New Delhi: New Delhi: BRICS (Brazil, Russia, India, China and South Africa) nations on Thursday agreed to set up a $100-billion foreign currency reserve pool to counter the impact of a pull-out by foreign investors due to US Federal Reserve's tapering of quantitative easing programme.
While China would contribute $41 billion, Brazil, India and Russia would contribute $18 billion each to the currency reserve pool. Similarly, South Africa would contribute $5 billion.
The US Federal Open Market Committee meeting, scheduled for September 17-18, is expected to indicate when the Fed might start tapering the stimulus programme.
Prime Minister Manmohan Singh hailed the announcement on the currency pool, to be called the contingent reserve arrangement (CRA). He said the development comes at a very crucial juncture when emerging market currencies were very vulnerable due to withdrawal of the easy money policy by the U.S.

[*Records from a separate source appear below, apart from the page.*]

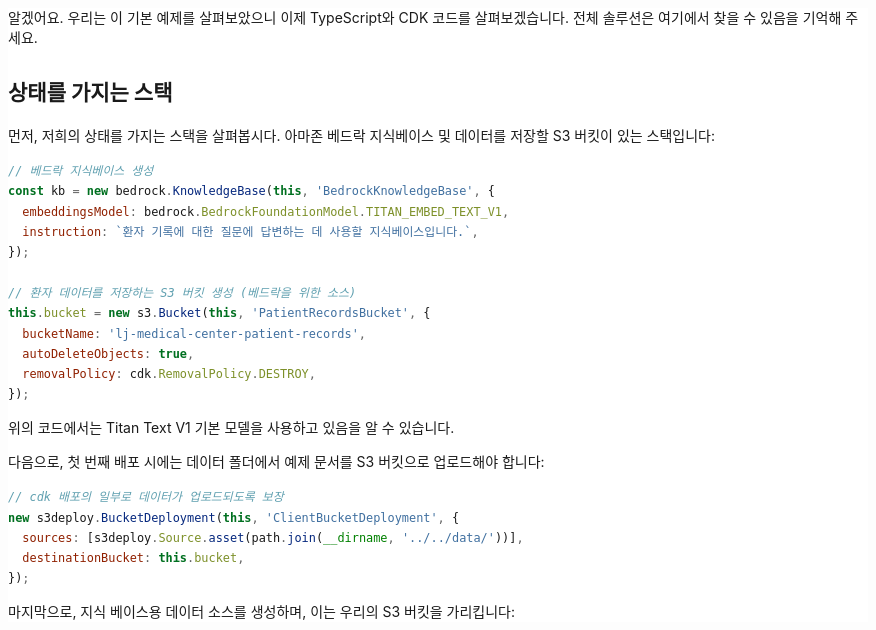 알겠어요. 우리는 이 기본 예제를 살펴보았으니 이제 TypeScript와 CDK 코드를 살펴보겠습니다. 전체 솔루션은 여기에서 찾을 수 있음을 기억해 주세요.

## 상태를 가지는 스택

먼저, 저희의 상태를 가지는 스택을 살펴봅시다. 아마존 베드락 지식베이스 및 데이터를 저장할 S3 버킷이 있는 스택입니다:

```js
// 베드락 지식베이스 생성
const kb = new bedrock.KnowledgeBase(this, 'BedrockKnowledgeBase', {
  embeddingsModel: bedrock.BedrockFoundationModel.TITAN_EMBED_TEXT_V1,
  instruction: `환자 기록에 대한 질문에 답변하는 데 사용할 지식베이스입니다.`,
});

// 환자 데이터를 저장하는 S3 버킷 생성 (베드락을 위한 소스)
this.bucket = new s3.Bucket(this, 'PatientRecordsBucket', {
  bucketName: 'lj-medical-center-patient-records',
  autoDeleteObjects: true,
  removalPolicy: cdk.RemovalPolicy.DESTROY,
});
```


<ins class="adsbygoogle"
     style="display:block"
     data-ad-client="ca-pub-4877378276818686"
     data-ad-slot="1549334788"
     data-ad-format="auto"
     data-full-width-responsive="true"></ins>
<script>
(adsbygoogle = window.adsbygoogle || []).push({});
</script>

위의 코드에서는 Titan Text V1 기본 모델을 사용하고 있음을 알 수 있습니다.

다음으로, 첫 번째 배포 시에는 데이터 폴더에서 예제 문서를 S3 버킷으로 업로드해야 합니다:

```js
// cdk 배포의 일부로 데이터가 업로드되도록 보장
new s3deploy.BucketDeployment(this, 'ClientBucketDeployment', {
  sources: [s3deploy.Source.asset(path.join(__dirname, '../../data/'))],
  destinationBucket: this.bucket,
});
```

마지막으로, 지식 베이스용 데이터 소스를 생성하며, 이는 우리의 S3 버킷을 가리킵니다:


<ins class="adsbygoogle"
     style="display:block"
     data-ad-client="ca-pub-4877378276818686"
     data-ad-slot="1549334788"
     data-ad-format="auto"
     data-full-width-responsive="true"></ins>
<script>
(adsbygoogle = window.adsbygoogle || []).push({});
</script>

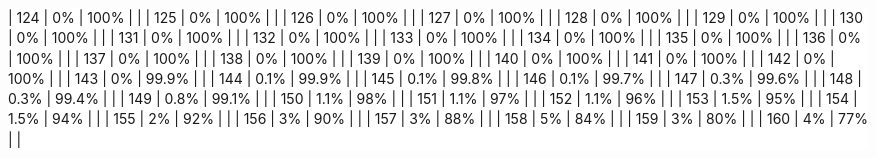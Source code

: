 | 124 | 0% | 100% |  |
| 125 | 0% | 100% |  |
| 126 | 0% | 100% |  |
| 127 | 0% | 100% |  |
| 128 | 0% | 100% |  |
| 129 | 0% | 100% |  |
| 130 | 0% | 100% |  |
| 131 | 0% | 100% |  |
| 132 | 0% | 100% |  |
| 133 | 0% | 100% |  |
| 134 | 0% | 100% |  |
| 135 | 0% | 100% |  |
| 136 | 0% | 100% |  |
| 137 | 0% | 100% |  |
| 138 | 0% | 100% |  |
| 139 | 0% | 100% |  |
| 140 | 0% | 100% |  |
| 141 | 0% | 100% |  |
| 142 | 0% | 100% |  |
| 143 | 0% | 99.9% |  |
| 144 | 0.1% | 99.9% |  |
| 145 | 0.1% | 99.8% |  |
| 146 | 0.1% | 99.7% |  |
| 147 | 0.3% | 99.6% |  |
| 148 | 0.3% | 99.4% |  |
| 149 | 0.8% | 99.1% |  |
| 150 | 1.1% | 98% |  |
| 151 | 1.1% | 97% |  |
| 152 | 1.1% | 96% |  |
| 153 | 1.5% | 95% |  |
| 154 | 1.5% | 94% |  |
| 155 | 2% | 92% |  |
| 156 | 3% | 90% |  |
| 157 | 3% | 88% |  |
| 158 | 5% | 84% |  |
| 159 | 3% | 80% |  |
| 160 | 4% | 77% |  |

In addition, on Friday there could be an announcement on the $15-million currency swap agreement signed between India and Japan in 2011 to tackle any depletion of foreign exchange reserves.
BRICS nations also decided to have a New Development Bank, with an initial subscribed capital of $50 billion. The bank would meet infrastructure needs of emerging markets.
Indian officials also praised the support of the G20 to provide reassurance over the winding down of the Fed's quantitative easing programme as the US economy picks up.